Other stakeholders said HUD’s handling of the implementation and exemptions has also affected compliance planning. Jessie Handforth Kome, who spent nearly 40 years working at HUD and retired in 2024, said, “The process isn’t working for affordable housing,” and that it is “unclear how to.” Developers also reported spending substantial time and money on verification steps. Vermont-based developer Jessica Neubelt said she spent additional resources to verify that iron and steel used in a project met the American-made standard and said that effort took hundreds of hours that could have been directed to other work.
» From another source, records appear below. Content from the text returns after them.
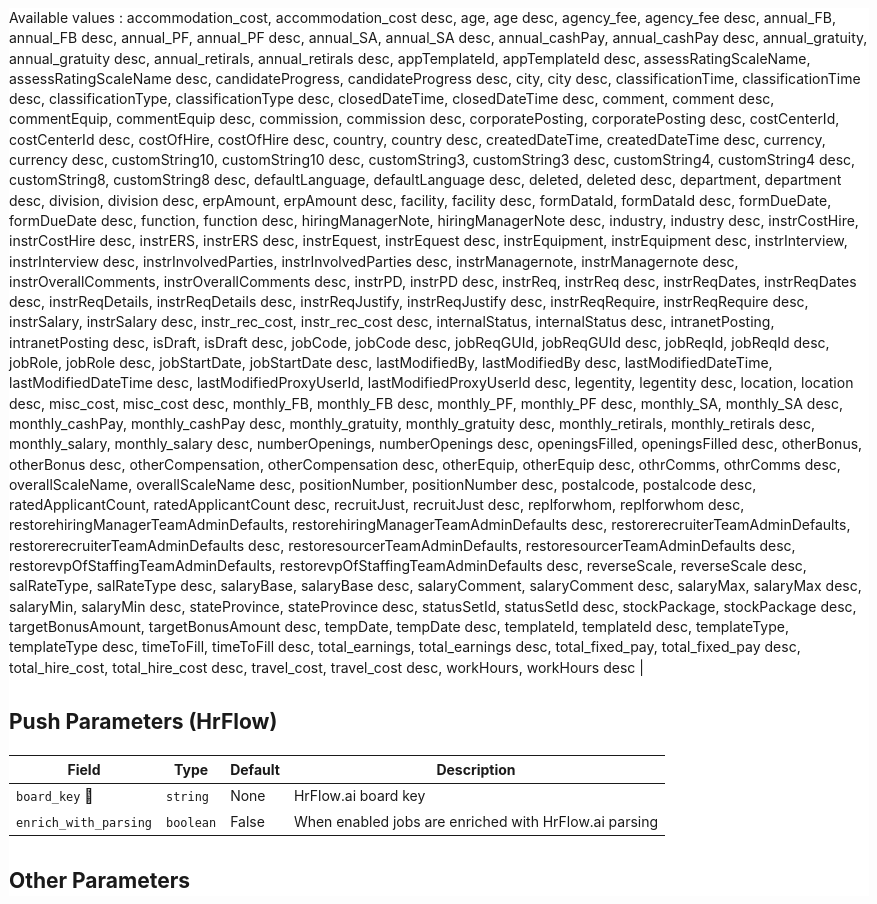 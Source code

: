Available values : accommodation_cost, accommodation_cost desc, age, age desc, agency_fee, agency_fee desc, annual_FB, annual_FB desc, annual_PF, annual_PF desc, annual_SA, annual_SA desc, annual_cashPay, annual_cashPay desc, annual_gratuity, annual_gratuity desc, annual_retirals, annual_retirals desc, appTemplateId, appTemplateId desc, assessRatingScaleName, assessRatingScaleName desc, candidateProgress, candidateProgress desc, city, city desc, classificationTime, classificationTime desc, classificationType, classificationType desc, closedDateTime, closedDateTime desc, comment, comment desc, commentEquip, commentEquip desc, commission, commission desc, corporatePosting, corporatePosting desc, costCenterId, costCenterId desc, costOfHire, costOfHire desc, country, country desc, createdDateTime, createdDateTime desc, currency, currency desc, customString10, customString10 desc, customString3, customString3 desc, customString4, customString4 desc, customString8, customString8 desc, defaultLanguage, defaultLanguage desc, deleted, deleted desc, department, department desc, division, division desc, erpAmount, erpAmount desc, facility, facility desc, formDataId, formDataId desc, formDueDate, formDueDate desc, function, function desc, hiringManagerNote, hiringManagerNote desc, industry, industry desc, instrCostHire, instrCostHire desc, instrERS, instrERS desc, instrEquest, instrEquest desc, instrEquipment, instrEquipment desc, instrInterview, instrInterview desc, instrInvolvedParties, instrInvolvedParties desc, instrManagernote, instrManagernote desc, instrOverallComments, instrOverallComments desc, instrPD, instrPD desc, instrReq, instrReq desc, instrReqDates, instrReqDates desc, instrReqDetails, instrReqDetails desc, instrReqJustify, instrReqJustify desc, instrReqRequire, instrReqRequire desc, instrSalary, instrSalary desc, instr_rec_cost, instr_rec_cost desc, internalStatus, internalStatus desc, intranetPosting, intranetPosting desc, isDraft, isDraft desc, jobCode, jobCode desc, jobReqGUId, jobReqGUId desc, jobReqId, jobReqId desc, jobRole, jobRole desc, jobStartDate, jobStartDate desc, lastModifiedBy, lastModifiedBy desc, lastModifiedDateTime, lastModifiedDateTime desc, lastModifiedProxyUserId, lastModifiedProxyUserId desc, legentity, legentity desc, location, location desc, misc_cost, misc_cost desc, monthly_FB, monthly_FB desc, monthly_PF, monthly_PF desc, monthly_SA, monthly_SA desc, monthly_cashPay, monthly_cashPay desc, monthly_gratuity, monthly_gratuity desc, monthly_retirals, monthly_retirals desc, monthly_salary, monthly_salary desc, numberOpenings, numberOpenings desc, openingsFilled, openingsFilled desc, otherBonus, otherBonus desc, otherCompensation, otherCompensation desc, otherEquip, otherEquip desc, othrComms, othrComms desc, overallScaleName, overallScaleName desc, positionNumber, positionNumber desc, postalcode, postalcode desc, ratedApplicantCount, ratedApplicantCount desc, recruitJust, recruitJust desc, replforwhom, replforwhom desc, restorehiringManagerTeamAdminDefaults, restorehiringManagerTeamAdminDefaults desc, restorerecruiterTeamAdminDefaults, restorerecruiterTeamAdminDefaults desc, restoresourcerTeamAdminDefaults, restoresourcerTeamAdminDefaults desc, restorevpOfStaffingTeamAdminDefaults, restorevpOfStaffingTeamAdminDefaults desc, reverseScale, reverseScale desc, salRateType, salRateType desc, salaryBase, salaryBase desc, salaryComment, salaryComment desc, salaryMax, salaryMax desc, salaryMin, salaryMin desc, stateProvince, stateProvince desc, statusSetId, statusSetId desc, stockPackage, stockPackage desc, targetBonusAmount, targetBonusAmount desc, tempDate, tempDate desc, templateId, templateId desc, templateType, templateType desc, timeToFill, timeToFill desc, total_earnings, total_earnings desc, total_fixed_pay, total_fixed_pay desc, total_hire_cost, total_hire_cost desc, travel_cost, travel_cost desc, workHours, workHours desc |

## Push Parameters (HrFlow)

| Field | Type | Default | Description |
| ----- | ---- | ------- | ----------- |
| `board_key` :red_circle: | `string` | None | HrFlow.ai board key |
| `enrich_with_parsing`  | `boolean` | False | When enabled jobs are enriched with HrFlow.ai parsing |

## Other Parameters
The debate is spilling into Capitol Hill, with lawmakers and unions arguing over how much flexibility HUD should provide. U.S. Rep. Mike Flood, a Nebraska Republican, has advocated exempting some HUD funding from BABA, telling AP that “Owning a home is the American dream,” while he said the rules can make that dream “out of reach” by adding costs. Roy Houseman, legislative director at United Steelworkers, said complaints about increased costs are overblown and argued that some developers are seeking statutory changes rather than making what he described as good-faith efforts to push HUD to respond.
The law allows some leeway, Houseman and union leaders said, including exemptions for an American-made product when it raises the project’s overall cost by more than 25%, and a small portion of total material costs can also be exempt. But developers told AP that, for many projects, that flexibility does not cover enough of the materials that are not available domestically.
Some builders said the waiver bottleneck is pushing them to reduce their reliance on federal funding. Kentucky developer Scott McReynolds said instead of seeking a grant to build 20 to 30 affordable homes, he planned smaller projects—two four-unit projects—because the scale might keep them from being subject to BABA. He said American-made materials are especially hard to find near the rural areas he serves and called the situation “a nightmare.”
HUD’s secretary, Scott Turner, also addressed questions about whether affordable housing should be exempt from BABA in January, saying the agency was looking into the issue and that HUD was seeking “flexibility to certain projects in certain places around our country.” Turner said HUD was committed to ensuring developers get the flexibility they need in building, according to the Associated Press report.